One of the more intriguing aspects of Gram Parsons’ second album, ‘Grievous Angel’, released four months after his death, is its closing track, ‘In My Hour Of Darkness’. It’s a glorious song which owes as much to gospel as it does to country music as Parsons pays tribute to three recently departed friends, just weeks before he himself left the planet. The song ends the album on a high note, a fine bookend to the equally gorgeous opening song, ‘Return Of the Grievous Angel’ and is one of six songs written (or co-written) by Parsons on the disc.
Credited to Parsons and Emmylou Harris, the song has three verses and a haunting chorus and features Linda Ronstadt joining the pair on vocal harmonies.
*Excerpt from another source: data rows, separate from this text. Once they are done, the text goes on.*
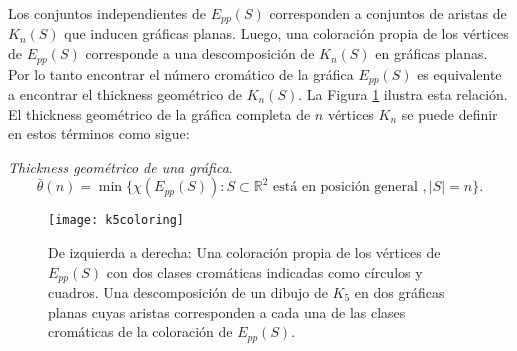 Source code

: Los conjuntos independientes de $E_{pp}(S)$ corresponden a conjuntos de aristas
de $K_n(S)$ que inducen gráficas planas. Luego, una coloración propia de los
vértices de $E_{pp}(S)$ corresponde a una descomposición de $K_n(S)$ en
gráficas planas.
Por lo tanto encontrar el número cromático de la gráfica
$E_{pp}(S)$ es equivalente a encontrar el thickness geométrico de $K_n(S)$.
La Figura \ref{fig:k5coloring} ilustra esta relación.
El thickness geométrico de la gráfica completa de $n$ vértices $K_n$ se puede
definir en estos términos como sigue:
\begin{definition}{\emph{Thickness geométrico de una gráfica}.}
  \[\bar{\theta}(n) = \min\{ \chi(E_{pp}(S)): S \subset \mathbb{R}^2 \text{ está en posición general }, |S|=n \}.\]
\end{definition}
\begin{figure}
  \centering
  \texttt{[image: k5coloring]}
  \caption{De izquierda a derecha: Una coloración propia de los vértices de $E_{pp}(S)$ con dos
  clases cromáticas indicadas como círculos y cuadros.
  Una descomposición de un dibujo de $K_5$ en dos gráficas planas
  cuyas aristas corresponden a cada una de las clases cromáticas de la coloración
  de $E_{pp}(S)$.}
  \label{fig:k5coloring}
\end{figure}




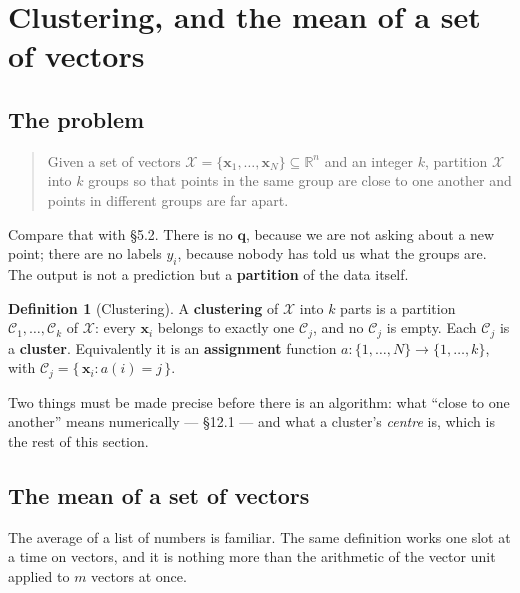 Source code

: \documentclass[11pt]{article}
\theoremstyle{plain}
\theoremstyle{definition}
\newtheorem{defn}{Definition}[section]
\theoremstyle{remark}
\newcommand{\R}{\mathbb{R}}
\newcommand{\vc}[1]{\mathbf{#1}}
\newcommand{\X}{\mathcal{X}}
\newcommand{\Cl}{\mathcal{C}}
\begin{document}
\section{Clustering, and the mean of a set of vectors}
\subsection{The problem}
\begin{quote}
Given a set of vectors $\X=\{\vc{x}_1,\dots,\vc{x}_N\}\subseteq\R^{n}$ and an
integer $k$, partition $\X$ into $k$ groups so that points in the same group are
close to one another and points in different groups are far apart.
\end{quote}

\noindent Compare that with \S5.2. There is no $\vc{q}$, because we are not
asking about a new point; there are no labels $y_i$, because nobody has told us
what the groups are. The output is not a prediction but a \textbf{partition} of
the data itself.

\begin{defn}[Clustering]
A \textbf{clustering} of $\X$ into $k$ parts is a partition
$\Cl_1,\dots,\Cl_k$ of $\X$: every $\vc{x}_i$ belongs to exactly one $\Cl_j$,
and no $\Cl_j$ is empty. Each $\Cl_j$ is a \textbf{cluster}. Equivalently it is
an \textbf{assignment} function $a:\{1,\dots,N\}\to\{1,\dots,k\}$, with
$\Cl_j = \{\,\vc{x}_i : a(i)=j\,\}$.
\end{defn}

\noindent Two things must be made precise before there is an algorithm: what
``close to one another'' means numerically --- \S12.1 --- and what a cluster's
\emph{centre} is, which is the rest of this section.

\subsection{The mean of a set of vectors}
The average of a list of numbers is familiar. The same definition works one slot
at a time on vectors, and it is nothing more than the arithmetic of the vector
unit applied to $m$ vectors at once.
\end{document}
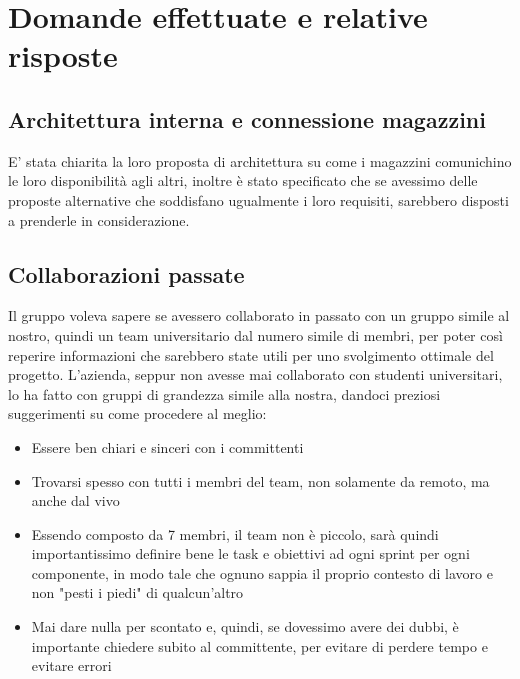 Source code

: \documentclass[italian, 12pt]{article}
\begin{document}
\section{Domande effettuate e relative risposte}
\subsection{Architettura interna e connessione magazzini}
E' stata chiarita la loro proposta di architettura su come i magazzini comunichino le loro disponibilità agli altri, inoltre è stato specificato che se avessimo delle proposte alternative che soddisfano ugualmente i loro requisiti, sarebbero disposti a prenderle in considerazione. 

\subsection{Collaborazioni passate}
Il gruppo voleva sapere se avessero collaborato in passato con un gruppo simile al nostro, quindi un team universitario dal numero simile di membri, per poter così reperire informazioni che sarebbero state utili per uno svolgimento ottimale del progetto. L'azienda, seppur non avesse mai collaborato con studenti universitari, lo ha fatto con gruppi di grandezza simile alla nostra, dandoci preziosi suggerimenti su come procedere al meglio:
\begin{itemize}
    \item Essere ben chiari e sinceri con i committenti
    \item Trovarsi spesso con tutti i membri del team, non solamente da remoto, ma anche dal vivo
    \item Essendo composto da 7 membri, il team non è piccolo, sarà quindi importantissimo definire bene le task e obiettivi ad ogni sprint per ogni componente, in modo tale che ognuno sappia il proprio contesto di lavoro e non "pesti i piedi" di qualcun'altro
    \item Mai dare nulla per scontato e, quindi, se dovessimo avere dei dubbi, è importante chiedere subito al committente, per evitare di perdere tempo e evitare errori
\end{itemize}
\end{document}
Each of the verses pertains to a friend of Parsons, the first being Brandon De Wilde, the blonde kid who adored the gunfighter in the 1953 Western movie Shane. De Wilde died in a car crash in 1972 – as Parsons sings, “Who’d have thought they’d build such a deadly Denver bend.” Clarence White is the man strumming his silver stringed guitar on verse two, he was killed when struck by a drunk driver in July 1973, just two months before Parsons himself shuffled off. More obscure is Sid Keiser, the subject of the third verse. An old time Hollywood mover and shaker who managed Delaney & Bonnie at some point and who, allegedly, had the best grass in town (according to Phil Kaufman, the road wrangler who infamously stole Parsons corpse and cremated it in Joshua Springs). He died of a heart attack just days after White’s passing.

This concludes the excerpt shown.